The resulting building is bold, confident and far from anything remotely resembling a box. ‘The Shark’, as it has colloquially come to be known, inhabits the site, in an almost rhythmically fluid sense as angular planes and crisp lines overlap and converge, twisting around the facade as if the building is forever in motion.
“We have drawn inspiration from the clients’ love of European supercars—particularly Maseratis—for the form and materiality, creating an interplay that, like its vehicular muse, seamlessly merges materials into one another without breaking the form or flow.
“No surface is perpendicular to any other yet this doesn’t seem haphazard, rather the offset faces and acute edges of seamed steel come together with engineered precision. A rich timber ‘grill’ wraps around the second-floor facade, serving to both soften the steel’s austerity and moderate solar gain over the course of the day.”

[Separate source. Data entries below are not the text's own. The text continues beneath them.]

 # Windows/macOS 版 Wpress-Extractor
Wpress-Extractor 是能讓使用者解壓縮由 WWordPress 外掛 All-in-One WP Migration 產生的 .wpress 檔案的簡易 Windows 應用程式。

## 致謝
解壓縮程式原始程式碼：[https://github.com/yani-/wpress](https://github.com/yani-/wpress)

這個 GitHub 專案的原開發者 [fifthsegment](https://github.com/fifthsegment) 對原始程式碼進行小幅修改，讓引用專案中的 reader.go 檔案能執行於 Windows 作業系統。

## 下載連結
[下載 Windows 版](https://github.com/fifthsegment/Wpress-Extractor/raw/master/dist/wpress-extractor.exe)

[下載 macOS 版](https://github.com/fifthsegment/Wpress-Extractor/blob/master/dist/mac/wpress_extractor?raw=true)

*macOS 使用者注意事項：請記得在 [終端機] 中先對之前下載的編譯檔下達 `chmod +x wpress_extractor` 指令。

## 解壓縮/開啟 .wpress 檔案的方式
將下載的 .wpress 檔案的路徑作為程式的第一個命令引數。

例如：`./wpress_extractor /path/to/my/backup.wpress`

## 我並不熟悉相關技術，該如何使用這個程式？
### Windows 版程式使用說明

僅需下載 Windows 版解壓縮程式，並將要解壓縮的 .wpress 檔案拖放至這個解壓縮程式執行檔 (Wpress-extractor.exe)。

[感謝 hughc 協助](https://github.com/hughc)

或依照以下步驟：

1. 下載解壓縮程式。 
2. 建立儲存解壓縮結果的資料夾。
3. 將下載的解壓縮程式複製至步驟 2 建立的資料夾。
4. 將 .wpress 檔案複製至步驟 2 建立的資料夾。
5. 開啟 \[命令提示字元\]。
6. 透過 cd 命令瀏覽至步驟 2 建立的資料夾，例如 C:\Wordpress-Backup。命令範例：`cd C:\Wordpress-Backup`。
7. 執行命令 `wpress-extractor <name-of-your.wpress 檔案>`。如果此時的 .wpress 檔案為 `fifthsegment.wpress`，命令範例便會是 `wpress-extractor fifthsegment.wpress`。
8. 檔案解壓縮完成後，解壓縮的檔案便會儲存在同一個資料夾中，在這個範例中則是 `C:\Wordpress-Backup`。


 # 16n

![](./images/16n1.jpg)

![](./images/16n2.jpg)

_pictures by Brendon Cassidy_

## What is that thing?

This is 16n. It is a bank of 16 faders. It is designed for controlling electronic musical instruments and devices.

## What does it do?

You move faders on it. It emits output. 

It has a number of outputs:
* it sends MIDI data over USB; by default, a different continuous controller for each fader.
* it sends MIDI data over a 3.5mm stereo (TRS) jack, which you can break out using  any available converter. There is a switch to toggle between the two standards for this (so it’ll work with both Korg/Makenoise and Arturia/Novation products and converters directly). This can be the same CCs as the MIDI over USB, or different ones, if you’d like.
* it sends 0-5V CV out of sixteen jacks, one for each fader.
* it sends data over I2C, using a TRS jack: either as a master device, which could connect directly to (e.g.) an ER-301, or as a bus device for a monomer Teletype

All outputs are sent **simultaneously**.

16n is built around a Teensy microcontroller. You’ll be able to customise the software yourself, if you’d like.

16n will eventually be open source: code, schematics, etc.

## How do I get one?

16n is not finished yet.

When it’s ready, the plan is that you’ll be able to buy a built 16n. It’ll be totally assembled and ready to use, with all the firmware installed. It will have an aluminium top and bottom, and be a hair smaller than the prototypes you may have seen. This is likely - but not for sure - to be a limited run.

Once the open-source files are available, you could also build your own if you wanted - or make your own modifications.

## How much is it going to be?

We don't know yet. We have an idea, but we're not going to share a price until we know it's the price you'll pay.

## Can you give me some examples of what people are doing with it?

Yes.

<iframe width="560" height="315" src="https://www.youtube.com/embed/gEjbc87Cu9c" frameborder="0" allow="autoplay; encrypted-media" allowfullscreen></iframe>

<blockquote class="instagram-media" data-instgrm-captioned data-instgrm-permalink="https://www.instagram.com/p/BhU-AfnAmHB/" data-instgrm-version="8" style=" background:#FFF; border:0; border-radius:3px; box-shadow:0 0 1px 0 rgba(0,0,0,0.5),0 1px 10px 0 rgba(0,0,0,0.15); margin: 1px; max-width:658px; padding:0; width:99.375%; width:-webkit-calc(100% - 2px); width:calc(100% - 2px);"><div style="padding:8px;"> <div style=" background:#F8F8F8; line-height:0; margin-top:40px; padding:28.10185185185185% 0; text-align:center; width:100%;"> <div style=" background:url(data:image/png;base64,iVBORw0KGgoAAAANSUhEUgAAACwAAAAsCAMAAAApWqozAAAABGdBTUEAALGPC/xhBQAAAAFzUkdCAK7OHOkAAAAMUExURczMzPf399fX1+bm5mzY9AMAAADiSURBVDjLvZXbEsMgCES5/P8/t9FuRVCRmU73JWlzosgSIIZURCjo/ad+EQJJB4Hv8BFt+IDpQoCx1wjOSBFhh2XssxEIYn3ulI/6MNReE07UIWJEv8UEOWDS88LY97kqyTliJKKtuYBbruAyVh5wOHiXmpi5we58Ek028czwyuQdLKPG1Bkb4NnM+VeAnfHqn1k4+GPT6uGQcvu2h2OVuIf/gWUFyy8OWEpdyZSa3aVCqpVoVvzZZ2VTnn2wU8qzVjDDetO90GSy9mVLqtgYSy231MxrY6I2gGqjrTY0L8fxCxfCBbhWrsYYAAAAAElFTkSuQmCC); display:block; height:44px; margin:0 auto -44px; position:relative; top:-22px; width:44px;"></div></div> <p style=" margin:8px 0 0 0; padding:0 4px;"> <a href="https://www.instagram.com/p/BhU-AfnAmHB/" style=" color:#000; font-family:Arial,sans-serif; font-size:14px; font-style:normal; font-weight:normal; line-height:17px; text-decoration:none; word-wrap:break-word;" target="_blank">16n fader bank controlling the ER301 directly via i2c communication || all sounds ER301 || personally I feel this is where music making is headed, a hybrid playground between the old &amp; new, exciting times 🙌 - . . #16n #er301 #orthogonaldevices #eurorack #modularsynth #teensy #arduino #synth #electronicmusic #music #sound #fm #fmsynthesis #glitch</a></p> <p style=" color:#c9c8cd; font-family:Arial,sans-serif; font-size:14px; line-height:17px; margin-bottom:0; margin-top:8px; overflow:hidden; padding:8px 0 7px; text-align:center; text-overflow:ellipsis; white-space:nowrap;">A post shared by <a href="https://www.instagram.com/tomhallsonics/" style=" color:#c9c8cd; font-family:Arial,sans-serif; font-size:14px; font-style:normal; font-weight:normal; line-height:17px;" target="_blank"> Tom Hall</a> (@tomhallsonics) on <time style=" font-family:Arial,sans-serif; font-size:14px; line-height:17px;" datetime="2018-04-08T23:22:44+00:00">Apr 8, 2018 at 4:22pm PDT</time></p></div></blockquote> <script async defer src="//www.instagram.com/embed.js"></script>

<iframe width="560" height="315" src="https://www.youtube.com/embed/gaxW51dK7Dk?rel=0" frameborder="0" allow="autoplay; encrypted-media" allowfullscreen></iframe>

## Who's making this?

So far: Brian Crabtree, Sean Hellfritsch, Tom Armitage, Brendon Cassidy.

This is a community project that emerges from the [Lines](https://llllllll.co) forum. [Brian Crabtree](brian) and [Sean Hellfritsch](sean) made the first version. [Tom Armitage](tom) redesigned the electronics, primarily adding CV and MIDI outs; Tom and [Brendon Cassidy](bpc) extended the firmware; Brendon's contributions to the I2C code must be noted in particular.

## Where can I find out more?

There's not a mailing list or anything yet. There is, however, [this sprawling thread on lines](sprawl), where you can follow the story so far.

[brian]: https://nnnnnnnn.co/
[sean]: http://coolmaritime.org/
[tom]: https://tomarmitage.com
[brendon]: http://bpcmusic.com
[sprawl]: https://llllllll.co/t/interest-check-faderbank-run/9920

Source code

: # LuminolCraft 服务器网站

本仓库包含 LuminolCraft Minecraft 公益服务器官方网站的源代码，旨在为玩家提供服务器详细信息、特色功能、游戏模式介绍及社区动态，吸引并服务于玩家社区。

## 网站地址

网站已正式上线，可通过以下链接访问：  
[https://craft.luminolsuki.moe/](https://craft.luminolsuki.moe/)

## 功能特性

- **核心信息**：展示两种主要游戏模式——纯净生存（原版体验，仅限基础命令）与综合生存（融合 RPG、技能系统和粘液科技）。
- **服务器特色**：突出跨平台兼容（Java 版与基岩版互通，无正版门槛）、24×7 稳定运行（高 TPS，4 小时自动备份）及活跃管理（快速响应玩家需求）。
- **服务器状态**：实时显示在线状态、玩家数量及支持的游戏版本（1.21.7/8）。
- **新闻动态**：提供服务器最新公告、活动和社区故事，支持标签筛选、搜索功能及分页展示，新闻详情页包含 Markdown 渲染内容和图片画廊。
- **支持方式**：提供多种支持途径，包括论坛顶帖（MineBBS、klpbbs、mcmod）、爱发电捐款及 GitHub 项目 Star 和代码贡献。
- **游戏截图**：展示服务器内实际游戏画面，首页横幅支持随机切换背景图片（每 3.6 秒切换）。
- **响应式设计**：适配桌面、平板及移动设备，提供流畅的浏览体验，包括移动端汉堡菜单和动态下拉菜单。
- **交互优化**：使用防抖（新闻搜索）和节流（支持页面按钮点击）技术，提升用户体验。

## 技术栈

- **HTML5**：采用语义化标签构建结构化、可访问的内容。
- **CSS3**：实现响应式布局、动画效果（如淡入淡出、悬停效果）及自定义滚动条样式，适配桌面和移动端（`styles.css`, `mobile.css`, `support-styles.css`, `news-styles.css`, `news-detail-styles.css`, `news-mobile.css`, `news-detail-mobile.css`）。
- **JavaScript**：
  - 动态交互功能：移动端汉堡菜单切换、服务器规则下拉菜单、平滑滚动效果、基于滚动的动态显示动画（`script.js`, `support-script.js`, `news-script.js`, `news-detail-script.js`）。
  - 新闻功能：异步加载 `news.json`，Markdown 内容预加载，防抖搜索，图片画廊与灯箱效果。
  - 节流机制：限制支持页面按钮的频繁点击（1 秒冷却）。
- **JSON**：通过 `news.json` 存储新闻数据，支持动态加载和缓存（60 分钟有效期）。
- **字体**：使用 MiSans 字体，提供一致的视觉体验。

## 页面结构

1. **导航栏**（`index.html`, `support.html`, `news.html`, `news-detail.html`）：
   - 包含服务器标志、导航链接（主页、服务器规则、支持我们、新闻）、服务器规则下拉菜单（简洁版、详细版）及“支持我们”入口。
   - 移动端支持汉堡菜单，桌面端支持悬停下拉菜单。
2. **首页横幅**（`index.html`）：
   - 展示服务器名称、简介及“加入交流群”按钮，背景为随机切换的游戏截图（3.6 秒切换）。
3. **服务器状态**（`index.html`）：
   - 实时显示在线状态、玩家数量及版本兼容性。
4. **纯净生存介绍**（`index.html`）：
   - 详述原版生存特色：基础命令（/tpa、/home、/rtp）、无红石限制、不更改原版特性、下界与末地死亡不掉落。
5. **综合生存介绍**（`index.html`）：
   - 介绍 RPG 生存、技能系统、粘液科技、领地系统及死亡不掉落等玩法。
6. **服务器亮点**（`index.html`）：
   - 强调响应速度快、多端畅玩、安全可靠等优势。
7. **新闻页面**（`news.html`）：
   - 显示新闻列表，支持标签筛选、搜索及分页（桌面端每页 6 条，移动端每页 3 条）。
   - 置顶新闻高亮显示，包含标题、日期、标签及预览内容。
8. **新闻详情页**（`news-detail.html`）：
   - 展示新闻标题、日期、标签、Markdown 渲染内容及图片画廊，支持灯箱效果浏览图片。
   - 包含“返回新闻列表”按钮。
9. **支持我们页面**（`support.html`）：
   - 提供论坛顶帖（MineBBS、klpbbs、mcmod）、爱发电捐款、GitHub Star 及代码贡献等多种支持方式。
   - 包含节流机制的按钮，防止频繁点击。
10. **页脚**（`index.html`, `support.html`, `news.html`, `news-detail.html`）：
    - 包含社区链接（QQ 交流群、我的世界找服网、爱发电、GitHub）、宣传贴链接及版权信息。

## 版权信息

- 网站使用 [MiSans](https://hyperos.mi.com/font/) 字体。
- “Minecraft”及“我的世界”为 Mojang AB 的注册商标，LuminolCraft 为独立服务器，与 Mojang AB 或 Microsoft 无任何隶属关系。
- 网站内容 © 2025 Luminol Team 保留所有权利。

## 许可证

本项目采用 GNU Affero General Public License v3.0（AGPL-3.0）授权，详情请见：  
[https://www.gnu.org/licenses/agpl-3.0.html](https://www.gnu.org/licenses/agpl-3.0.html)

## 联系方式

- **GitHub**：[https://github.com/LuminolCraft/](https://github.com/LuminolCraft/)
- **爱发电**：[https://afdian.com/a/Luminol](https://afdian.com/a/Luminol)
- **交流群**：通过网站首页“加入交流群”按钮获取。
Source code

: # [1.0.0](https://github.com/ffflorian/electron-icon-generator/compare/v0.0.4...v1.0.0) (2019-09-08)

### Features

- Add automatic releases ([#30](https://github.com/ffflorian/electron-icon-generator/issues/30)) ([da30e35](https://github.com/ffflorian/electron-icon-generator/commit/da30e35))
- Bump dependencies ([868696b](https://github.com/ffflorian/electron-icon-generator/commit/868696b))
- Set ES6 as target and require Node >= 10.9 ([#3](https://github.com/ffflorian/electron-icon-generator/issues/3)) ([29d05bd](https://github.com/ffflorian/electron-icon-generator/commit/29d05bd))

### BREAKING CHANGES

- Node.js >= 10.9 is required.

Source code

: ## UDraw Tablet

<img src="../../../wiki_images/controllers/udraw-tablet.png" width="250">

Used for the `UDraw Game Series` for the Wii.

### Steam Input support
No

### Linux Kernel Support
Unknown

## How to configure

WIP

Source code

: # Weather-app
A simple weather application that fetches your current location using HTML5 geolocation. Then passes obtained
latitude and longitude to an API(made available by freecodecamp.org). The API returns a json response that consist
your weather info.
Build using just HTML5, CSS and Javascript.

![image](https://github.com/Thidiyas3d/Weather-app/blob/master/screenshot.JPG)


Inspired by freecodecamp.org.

Inside, the material palette of timber and steel is augmented with a textural concrete core, which reveals the timber grain of its formwork, complementing and contrasting the timber soffits and ceilings. Strip LED lighting has been incorporated into the ceilings in a random pattern that heightens the theme of movement.
Programmatically, the public and private spaces have been divided along a horizontal axis with public spaces inhabiting the lower level and private, the upper level. Living areas are north-facing and span east to west—to capture all-day sun—and flow out onto lawned areas. Service functions have been placed along the southern boundary.
“We’ve taken a ‘first principles’ approach regarding ESD considerations—using the site to its maximum potential; incorporating passive screening etc.—and then augmented this with a number of mechanical devices such as solar panels and central heating. Further to this, we’ve ensured that the owners can ‘age in place’ by concealing a lift behind the board-formed concrete walls, minimising any issues to do with access.
“The project has been a real success in terms of arresting people’s attention, both here and internationally and I am proud to say it meets its brief and then some. It is a house of dualities: its entirely static construction of solid surfaces manages to achieve a dynamic fluidity, sculpted inside and out—presenting a hard and durable outer skin combined with an interior that is warm, comfortable, relaxed and inviting—much like the high-performance machines that have inspired it.”